Lake Travis ISD may build its second high school to accommodate 500 fewer students as the district projects lower enrollment growth.

The board of trustees discussed changing the capacity and design of High School No. 2 following a demographic update from Population and Survey Analysts President Stacey Tepera at a March 20 meeting.

What’s happening

New demographic data shows the district will have 5,000 high school students once it is built out compared to previous projections for 5,500 students, Tepera said. As Lake Travis High School has a capacity for around 3,500 students, the district may need to build its second high school opening in 2027 off Hwy. 71 to serve 1,500 students instead of 2,000, Superintendent Paul Norton said.

The lower enrollment projections come as over 2,300 new homes planned for the district will no longer be built, Tepera said. Travis County voters approved conserving the over 2,000 acres of land in a November bond election. Rising interest rates have also slowed new housing construction and home resales while the district is seeing smaller incoming kindergarten classes, she said.
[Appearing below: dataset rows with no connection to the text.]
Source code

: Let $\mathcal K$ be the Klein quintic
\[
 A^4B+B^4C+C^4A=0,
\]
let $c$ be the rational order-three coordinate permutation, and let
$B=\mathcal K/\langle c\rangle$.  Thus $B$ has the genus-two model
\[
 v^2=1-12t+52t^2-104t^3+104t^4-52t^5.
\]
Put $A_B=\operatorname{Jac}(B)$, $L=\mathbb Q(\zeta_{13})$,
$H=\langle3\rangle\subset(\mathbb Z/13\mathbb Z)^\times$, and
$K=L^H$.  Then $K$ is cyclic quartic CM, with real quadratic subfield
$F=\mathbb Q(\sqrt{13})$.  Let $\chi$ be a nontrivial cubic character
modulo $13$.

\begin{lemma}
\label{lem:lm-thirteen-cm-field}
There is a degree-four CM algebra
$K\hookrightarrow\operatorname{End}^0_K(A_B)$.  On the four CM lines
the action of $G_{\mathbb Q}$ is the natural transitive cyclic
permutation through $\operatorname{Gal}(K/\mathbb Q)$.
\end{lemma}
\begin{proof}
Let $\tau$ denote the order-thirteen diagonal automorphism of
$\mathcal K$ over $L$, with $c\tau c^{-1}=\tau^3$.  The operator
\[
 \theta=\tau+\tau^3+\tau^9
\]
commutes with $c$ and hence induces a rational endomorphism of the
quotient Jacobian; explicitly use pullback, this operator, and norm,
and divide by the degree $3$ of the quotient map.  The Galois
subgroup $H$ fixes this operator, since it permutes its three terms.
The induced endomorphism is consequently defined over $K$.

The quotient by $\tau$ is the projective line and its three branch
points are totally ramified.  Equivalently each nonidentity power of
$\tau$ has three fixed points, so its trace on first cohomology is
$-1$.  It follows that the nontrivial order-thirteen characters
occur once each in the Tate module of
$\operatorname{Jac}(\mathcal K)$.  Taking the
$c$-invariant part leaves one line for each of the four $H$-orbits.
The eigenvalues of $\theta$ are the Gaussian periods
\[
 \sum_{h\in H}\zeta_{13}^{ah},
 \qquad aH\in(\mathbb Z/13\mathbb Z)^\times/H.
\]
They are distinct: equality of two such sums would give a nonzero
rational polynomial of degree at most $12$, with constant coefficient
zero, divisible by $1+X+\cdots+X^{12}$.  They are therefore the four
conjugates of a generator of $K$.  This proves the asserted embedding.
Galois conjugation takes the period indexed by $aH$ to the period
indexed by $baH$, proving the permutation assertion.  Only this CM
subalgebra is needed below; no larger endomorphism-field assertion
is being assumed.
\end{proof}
“That has a significant and permanent impact on future enrollment projections,” Tepera said about the conservancy. “There will never be any homes built on that land.”

While LTISD could reduce Lake Travis High School to 3,000 students, the district feels most comfortable keeping the high school at its current capacity of 3,500, Norton said. District officials also discussed building High School No. 2 in phases with an initial phase to accommodate 1,500 students and a second phase to add space for 500 additional students.

The impact

VLK Architects Principal Tom Oehler presented the new high school’s design for 2,000 versus 1,500 students. Building the school with a 1,500-student capacity would involve a 40,000-square-foot reduction from the 499,753-square-foot design for a 2,000-student campus, Oehler said.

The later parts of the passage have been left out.